╭─ Material for this exercise

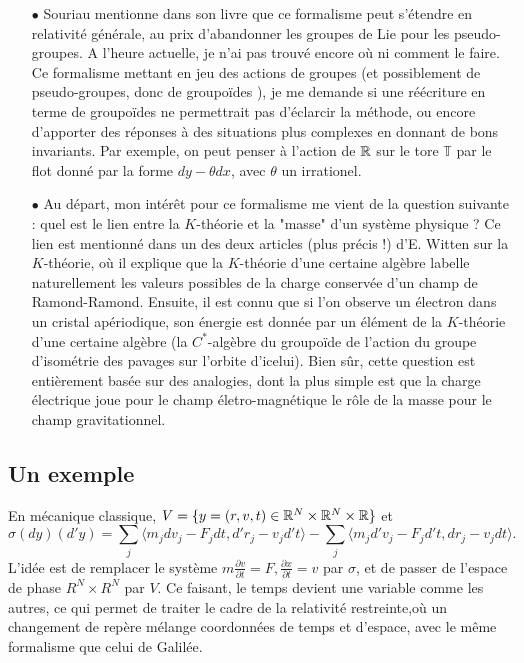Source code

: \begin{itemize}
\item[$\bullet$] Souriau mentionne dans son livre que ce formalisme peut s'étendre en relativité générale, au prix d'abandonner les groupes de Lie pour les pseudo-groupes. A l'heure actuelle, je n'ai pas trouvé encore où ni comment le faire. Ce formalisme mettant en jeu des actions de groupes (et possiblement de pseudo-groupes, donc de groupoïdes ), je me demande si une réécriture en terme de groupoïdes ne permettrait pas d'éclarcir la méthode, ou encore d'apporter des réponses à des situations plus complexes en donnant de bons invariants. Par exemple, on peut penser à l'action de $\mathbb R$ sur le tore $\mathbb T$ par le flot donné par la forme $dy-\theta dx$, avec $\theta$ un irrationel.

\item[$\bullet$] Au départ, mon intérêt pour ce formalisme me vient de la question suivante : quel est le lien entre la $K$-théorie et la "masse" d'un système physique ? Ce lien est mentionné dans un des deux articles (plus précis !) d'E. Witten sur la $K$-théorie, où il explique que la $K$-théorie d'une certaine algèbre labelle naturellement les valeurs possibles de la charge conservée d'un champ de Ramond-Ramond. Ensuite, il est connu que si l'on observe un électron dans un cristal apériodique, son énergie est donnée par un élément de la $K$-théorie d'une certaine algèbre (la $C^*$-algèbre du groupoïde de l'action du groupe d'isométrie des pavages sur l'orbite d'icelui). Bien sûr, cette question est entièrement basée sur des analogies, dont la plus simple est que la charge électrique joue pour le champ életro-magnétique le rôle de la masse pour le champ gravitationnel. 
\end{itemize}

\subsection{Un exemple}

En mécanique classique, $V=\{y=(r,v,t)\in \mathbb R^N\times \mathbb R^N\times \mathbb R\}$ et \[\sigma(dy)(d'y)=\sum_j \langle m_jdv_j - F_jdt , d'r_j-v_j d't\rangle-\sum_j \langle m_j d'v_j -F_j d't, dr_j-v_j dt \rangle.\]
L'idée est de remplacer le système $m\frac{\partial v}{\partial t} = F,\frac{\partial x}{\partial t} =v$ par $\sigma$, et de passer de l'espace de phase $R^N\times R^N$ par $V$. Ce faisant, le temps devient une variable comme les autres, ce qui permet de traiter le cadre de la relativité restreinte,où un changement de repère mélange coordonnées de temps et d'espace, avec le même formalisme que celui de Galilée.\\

╰─

Up to and including the line that contains "avec $\theta$ un irrationel.", print the records above exactly from their first line, without any pictures.

Source code

: \begin{itemize}
\item[$\bullet$] Souriau mentionne dans son livre que ce formalisme peut s'étendre en relativité générale, au prix d'abandonner les groupes de Lie pour les pseudo-groupes. A l'heure actuelle, je n'ai pas trouvé encore où ni comment le faire. Ce formalisme mettant en jeu des actions de groupes (et possiblement de pseudo-groupes, donc de groupoïdes ), je me demande si une réécriture en terme de groupoïdes ne permettrait pas d'éclarcir la méthode, ou encore d'apporter des réponses à des situations plus complexes en donnant de bons invariants. Par exemple, on peut penser à l'action de $\mathbb R$ sur le tore $\mathbb T$ par le flot donné par la forme $dy-\theta dx$, avec $\theta$ un irrationel.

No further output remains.